Wild type HTT’s interactions with huntingtin interacting protein 1 (HIP1) also position wtHTT to influence presynaptic transmission. When the wtHTT/HIP1 interaction was first described, it was recognized that disrupting this interaction could negatively impact the integrity of the cytoskeleton (Kalchman et al., 1997). A few years later, HIP1 was implicated in endocytosis through interactions with both clathrin and the AP-2 adaptor complex (Metzler et al., 2001; Mishra et al., 2001; Waelter et al., 2001). Consistent with a role in synaptic vesicle recycling through endocytosis, HIP1 knockout mice exhibit a slower recovery from synaptic depression (Parker et al., 2007).

Together, the aforementioned studies suggest that wtHTT loss of function (LOF) may disrupt presynaptic homeostasis by impairing clathrin-mediated SV recycling. A direct role of wtHTT in SV endocytosis was demonstrated recently when self-deliverable, cholesterol-conjugated siRNAs were used to knock down wtHTT expression in cultured neurons (McAdam et al., 2020). In this study, wtHTT levels were reduced to approximately 20% of that observed in control neurons, and the fluorescent reporter synaptophysin-pHluorin (syp-pH) was used to quantify the rate of SV recycling. Syp-pH fluorescence is quenched when in the acidic environment inside SVs, and SV exocytosis during neural activity increases syp-pH fluorescence. In striatal cultures with reduced wtHTT expression, the rate of SV recovery — quantified by the decay of the evoked syp-pH transient — was slower in striatal cultures with reduced wtHTT expression. SV recycling was also impaired in cells cultured from knock-in HD mice and this deficit could be fully rescued by the overexpression of wtHTT. Together, these data demonstrate a clear role for wtHTT as a positive regulator of SV recycling. Interestingly, the recycling rate was unaffected in cultured hippocampal neurons following wtHTT knockdown, suggesting that the consequences of wtHTT reduction on synaptic function varies in a region-dependent manner (McAdam et al., 2020).

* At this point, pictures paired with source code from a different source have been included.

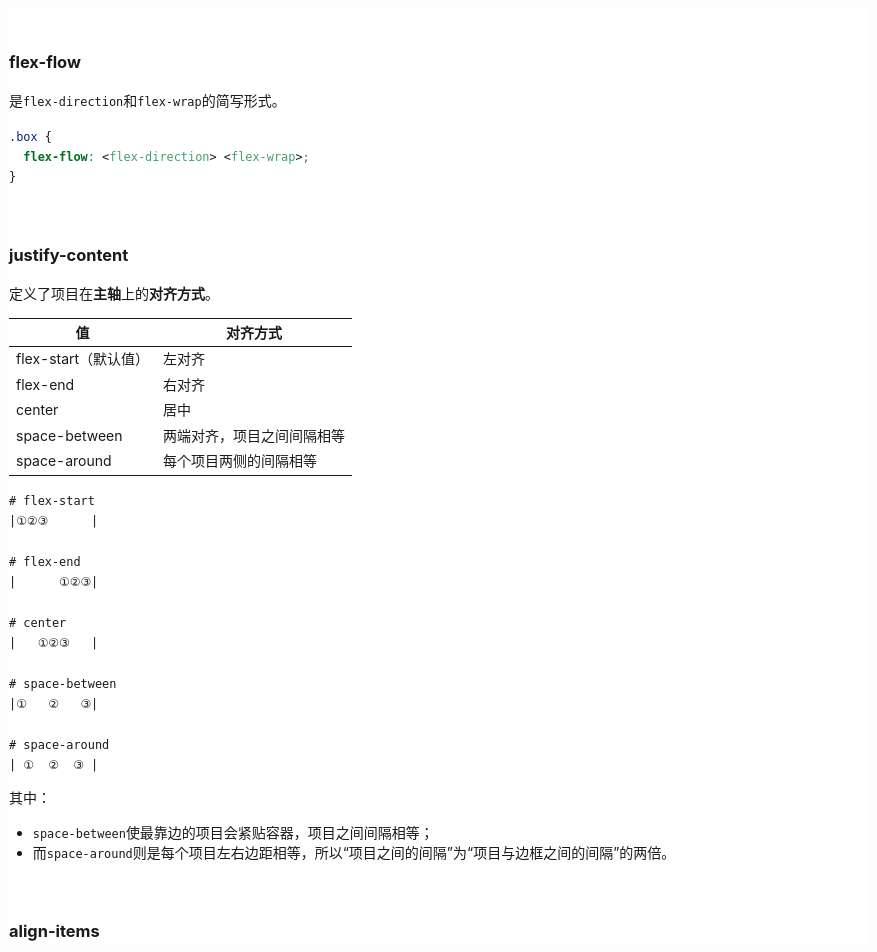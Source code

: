 <br/>

### flex-flow

是`flex-direction`和`flex-wrap`的简写形式。

```css
.box {
  flex-flow: <flex-direction> <flex-wrap>;
}
```

<br/>

### justify-content

定义了项目在**主轴**上的**对齐方式**。

| 值                   | 对齐方式                    |
| -------------------- | --------------------------- |
| flex-start（默认值） | 左对齐                      |
| flex-end             | 右对齐                      |
| center               | 居中                        |
| space-between        | 两端对齐，项目之间间隔相等 |
| space-around         | 每个项目两侧的间隔相等    |

```
# flex-start
|①②③      |

# flex-end
|      ①②③|

# center
|   ①②③   |

# space-between
|①   ②   ③|

# space-around
| ①  ②  ③ |
```

其中：

- `space-between`使最靠边的项目会紧贴容器，项目之间间隔相等；
- 而`space-around`则是每个项目左右边距相等，所以“项目之间的间隔”为“项目与边框之间的间隔”的两倍。

<br/>

### align-items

In sum, wtHTT interacts with key presynaptic proteins that regulate SV endocytosis, and wtHTT LOF slows the rate of SV recycling following a period of evoked neural activity. It will be of interest for future studies to further pinpoint the mechanisms underlying wtHTT’s role in SV recycling and to determine how much wtHTT reduction in the adult brain can be safely tolerated before SV replenishment rates are negatively impacted.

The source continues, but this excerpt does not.